» WORK INSTRUCTION: State how many lines in these records contain the word "steps", and nothing else.

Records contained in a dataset
◇ ◇ ◇ ◇ ◇
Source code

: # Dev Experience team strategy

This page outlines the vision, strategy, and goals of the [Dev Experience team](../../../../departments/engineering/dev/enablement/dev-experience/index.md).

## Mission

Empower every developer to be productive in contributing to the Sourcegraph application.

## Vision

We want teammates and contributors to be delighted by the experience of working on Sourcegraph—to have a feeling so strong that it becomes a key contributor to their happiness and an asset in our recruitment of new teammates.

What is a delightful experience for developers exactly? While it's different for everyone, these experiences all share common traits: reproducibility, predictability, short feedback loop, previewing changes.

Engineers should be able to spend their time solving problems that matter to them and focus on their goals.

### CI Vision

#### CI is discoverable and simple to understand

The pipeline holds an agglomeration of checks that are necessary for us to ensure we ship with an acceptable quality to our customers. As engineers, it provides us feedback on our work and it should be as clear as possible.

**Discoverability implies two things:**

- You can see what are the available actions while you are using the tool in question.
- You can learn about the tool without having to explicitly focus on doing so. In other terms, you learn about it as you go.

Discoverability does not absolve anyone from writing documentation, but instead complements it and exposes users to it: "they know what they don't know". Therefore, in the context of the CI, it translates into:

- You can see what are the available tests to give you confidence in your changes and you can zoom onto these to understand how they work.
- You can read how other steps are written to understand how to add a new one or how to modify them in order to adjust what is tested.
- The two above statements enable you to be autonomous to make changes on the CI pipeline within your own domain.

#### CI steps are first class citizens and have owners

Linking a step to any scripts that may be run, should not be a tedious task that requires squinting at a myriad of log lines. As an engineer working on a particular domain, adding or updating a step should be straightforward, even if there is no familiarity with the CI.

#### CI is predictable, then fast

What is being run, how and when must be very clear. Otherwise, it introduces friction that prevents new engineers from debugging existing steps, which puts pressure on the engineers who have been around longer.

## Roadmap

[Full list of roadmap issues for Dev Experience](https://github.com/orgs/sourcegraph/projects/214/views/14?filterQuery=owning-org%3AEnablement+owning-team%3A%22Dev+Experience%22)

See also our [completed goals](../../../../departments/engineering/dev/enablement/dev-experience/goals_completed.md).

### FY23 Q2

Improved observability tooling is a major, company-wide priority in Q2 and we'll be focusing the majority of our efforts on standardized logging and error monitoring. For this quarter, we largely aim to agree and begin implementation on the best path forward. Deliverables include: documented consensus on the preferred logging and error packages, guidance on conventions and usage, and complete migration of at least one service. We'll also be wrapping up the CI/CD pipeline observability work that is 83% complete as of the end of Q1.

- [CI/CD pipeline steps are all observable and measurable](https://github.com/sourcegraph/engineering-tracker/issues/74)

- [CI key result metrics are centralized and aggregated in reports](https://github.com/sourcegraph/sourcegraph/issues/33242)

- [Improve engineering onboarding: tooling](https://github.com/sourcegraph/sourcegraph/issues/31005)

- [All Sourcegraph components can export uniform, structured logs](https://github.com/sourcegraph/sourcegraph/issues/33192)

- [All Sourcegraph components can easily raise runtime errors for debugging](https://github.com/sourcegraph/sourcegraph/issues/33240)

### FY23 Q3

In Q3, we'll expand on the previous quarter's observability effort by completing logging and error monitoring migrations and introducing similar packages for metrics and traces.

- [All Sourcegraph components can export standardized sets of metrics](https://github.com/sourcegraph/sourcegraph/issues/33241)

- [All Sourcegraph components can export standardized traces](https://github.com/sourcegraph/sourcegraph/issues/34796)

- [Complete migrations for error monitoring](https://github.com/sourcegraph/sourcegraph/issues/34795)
◇ ◇ ◇ ◇ ◇
» RESULT OF THE EXERCISE: 4